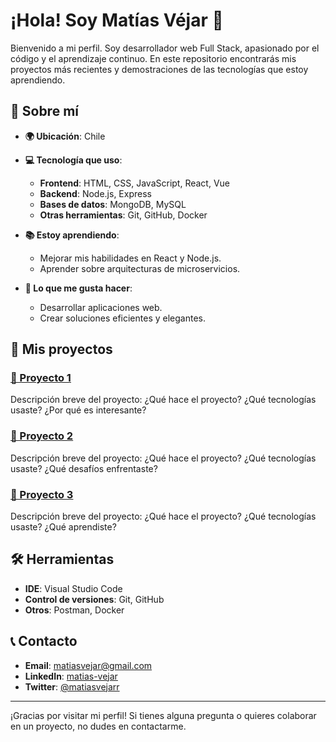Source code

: # ¡Hola! Soy Matías Véjar 👋

Bienvenido a mi perfil. Soy desarrollador web Full Stack, apasionado por el código y el aprendizaje continuo. En este repositorio encontrarás mis proyectos más recientes y demostraciones de las tecnologías que estoy aprendiendo.

## 🚀 Sobre mí

- **🌍 Ubicación**: Chile
- **💻 Tecnología que uso**:
  - **Frontend**: HTML, CSS, JavaScript, React, Vue
  - **Backend**: Node.js, Express
  - **Bases de datos**: MongoDB, MySQL
  - **Otras herramientas**: Git, GitHub, Docker

- **📚 Estoy aprendiendo**: 
  - Mejorar mis habilidades en React y Node.js.
  - Aprender sobre arquitecturas de microservicios.

- **📝 Lo que me gusta hacer**:
  - Desarrollar aplicaciones web.
  - Crear soluciones eficientes y elegantes.

## 📂 Mis proyectos

### [🔗 Proyecto 1](https://matiasvejarr.github.io/proyecto1/)
Descripción breve del proyecto: ¿Qué hace el proyecto? ¿Qué tecnologías usaste? ¿Por qué es interesante?

### [🔗 Proyecto 2](https://matiasvejarr.github.io/proyecto2/)
Descripción breve del proyecto: ¿Qué hace el proyecto? ¿Qué tecnologías usaste? ¿Qué desafíos enfrentaste?

### [🔗 Proyecto 3](https://matiasvejarr.github.io/proyecto3/)
Descripción breve del proyecto: ¿Qué hace el proyecto? ¿Qué tecnologías usaste? ¿Qué aprendiste?

## 🛠️ Herramientas

- **IDE**: Visual Studio Code
- **Control de versiones**: Git, GitHub
- **Otros**: Postman, Docker

## 📞 Contacto

- **Email**: matiasvejar@gmail.com
- **LinkedIn**: [matias-vejar](https://www.linkedin.com/in/matias-v%C3%A9jar-reyes-765b49162/)
- **Twitter**: [@matiasvejarr](https://twitter.com/matiasvejarr)

---

¡Gracias por visitar mi perfil! Si tienes alguna pregunta o quieres colaborar en un proyecto, no dudes en contactarme.
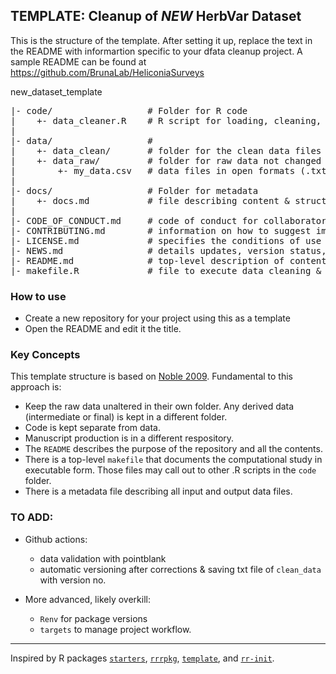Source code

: ## TEMPLATE: Cleanup of _NEW_ HerbVar Dataset

This is the structure of the template. After setting it up, replace the text in the README with informartion specific to your dfata cleanup project.
A sample README can be found at https://github.com/BrunaLab/HeliconiaSurveys  


new_dataset_template  
<pre>
|- code/                  # Folder for R code   
|    +- data_cleaner.R    # R script for loading, cleaning, and organizing dataset 
|   
|- data/                  #   
|    +- data_clean/       # folder for the clean data files in open formats (.txt, .csv).
|    +- data_raw/         # folder for raw data not changed once created    
|        +- my_data.csv   # data files in open formats (.txt, .csv). Do not modify these directly.   
|   
|- docs/                  # Folder for metadata
|    +- docs.md           # file describing content & structure of clean data files 
|  
|- CODE_OF_CONDUCT.md     # code of conduct for collaborators and contributors  
|- CONTRIBUTING.md        # information on how to suggest improvements to the code  
|- LICENSE.md             # specifies the conditions of use and reuse of the code, data & text  
|- NEWS.md                # details updates, version status, and other milestones  
|- README.md              # top-level description of content and guide to users  
|- makefile.R             # file to execute data cleaning & organizing using scripts in `code` folder  
</pre>

### How to use

* Create a new repository for your project using this as a template
* Open the README and edit it the title.

### Key Concepts 

This template structure is based on [Noble 2009](https://journals.plos.org/ploscompbiol/article?id=10.1371/journal.pcbi.1000424). Fundamental to this approach is:

* Keep the raw data unaltered in their own folder. Any derived data (intermediate or final) is kept in a different folder.
* Code is kept separate from data.
* Manuscript production is in a different respository.
* The `README` describes the purpose of the repository and all the contents.
* There is a top-level `makefile` that documents the computational study in executable form. Those files may call out to other .R scripts in the `code` folder.
* There is a metadata file describing all input and output data files.

### TO ADD:

- Github actions: 
  - data validation with pointblank
  - automatic versioning after corrections & saving txt file of `clean_data ` with version no. 

- More advanced, likely overkill:
    - `Renv` for package versions
    - `targets` to manage project workflow.

----- 
Inspired by R packages [`starters`](https://itsalocke.com/starters/), [`rrrpkg`](https://github.com/ropensci/rrrpkg), [`template`](https://github.com/Pakillo/template?tab=readme-ov-file), and [`rr-init`](https://github.com/Reproducible-Science-Curriculum/rr-init?tab=readme-ov-file).
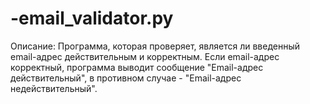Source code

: # -email_validator.py

Описание: Программа, которая проверяет, является ли введенный email-адрес действительным и корректным. Если email-адрес корректный, программа выводит сообщение "Email-адрес действительный", в противном случае - "Email-адрес недействительный".
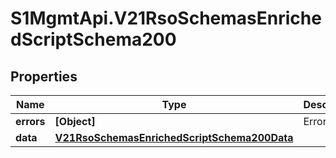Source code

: # S1MgmtApi.V21RsoSchemasEnrichedScriptSchema200

## Properties
Name | Type | Description | Notes
------------ | ------------- | ------------- | -------------
**errors** | **[Object]** | Errors | [optional] 
**data** | [**V21RsoSchemasEnrichedScriptSchema200Data**](V21RsoSchemasEnrichedScriptSchema200Data.md) |  | [optional] 


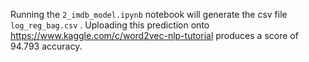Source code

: Running the `2_imdb_model.ipynb` notebook will generate the csv file `log_reg_bag.csv` . Uploading this prediction onto https://www.kaggle.com/c/word2vec-nlp-tutorial produces a score of 94.793 accuracy.
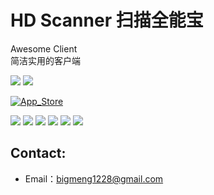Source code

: # HD Scanner 扫描全能宝

Awesome Client   
简洁实用的客户端

![](https://img.shields.io/itunes/v/6443467412.svg) ![](https://img.shields.io/badge/platform-iOS13+-orange.svg)

[![App_Store](./Resource/Download_on_the_App_Store_135x40.svg)](https://apps.apple.com/app/id6443467412)

[![](./Resource/img_1.jpg)](./Resource/img_1.jpg)
[![](./Resource/img_1.jpg)](./Resource/img_1.jpg)
[![](./Resource/img_2.jpg)](./Resource/img_2.jpg)
[![](./Resource/img_3.jpg)](./Resource/img_3.jpg)
[![](./Resource/img_4.jpg)](./Resource/img_4.jpg)
[![](./Resource/img_5.jpg)](./Resource/img_5.jpg)

## Contact:
* Email：bigmeng1228@gmail.com

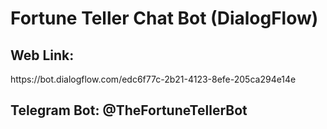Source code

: # Fortune Teller Chat Bot (DialogFlow)
<h2>Web Link: </h2> https://bot.dialogflow.com/edc6f77c-2b21-4123-8efe-205ca294e14e
<br>
<h2>Telegram Bot: @TheFortuneTellerBot</h2>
_ _ _ _ _ _ _
Please copy, exactly as written, every line in the listing above from the line with "Folder for R code" up to and including the line with "### Key Concepts".

→ **RESULT FOR THIS TASK**
|- code/                  # Folder for R code   
|    +- data_cleaner.R    # R script for loading, cleaning, and organizing dataset 
|   
|- data/                  #   
|    +- data_clean/       # folder for the clean data files in open formats (.txt, .csv).
|    +- data_raw/         # folder for raw data not changed once created    
|        +- my_data.csv   # data files in open formats (.txt, .csv). Do not modify these directly.   
|   
|- docs/                  # Folder for metadata
|    +- docs.md           # file describing content & structure of clean data files 
|  
|- CODE_OF_CONDUCT.md     # code of conduct for collaborators and contributors  
|- CONTRIBUTING.md        # information on how to suggest improvements to the code  
|- LICENSE.md             # specifies the conditions of use and reuse of the code, data & text  
|- NEWS.md                # details updates, version status, and other milestones  
|- README.md              # top-level description of content and guide to users  
|- makefile.R             # file to execute data cleaning & organizing using scripts in `code` folder  
</pre>

### How to use

* Create a new repository for your project using this as a template
* Open the README and edit it the title.

### Key Concepts 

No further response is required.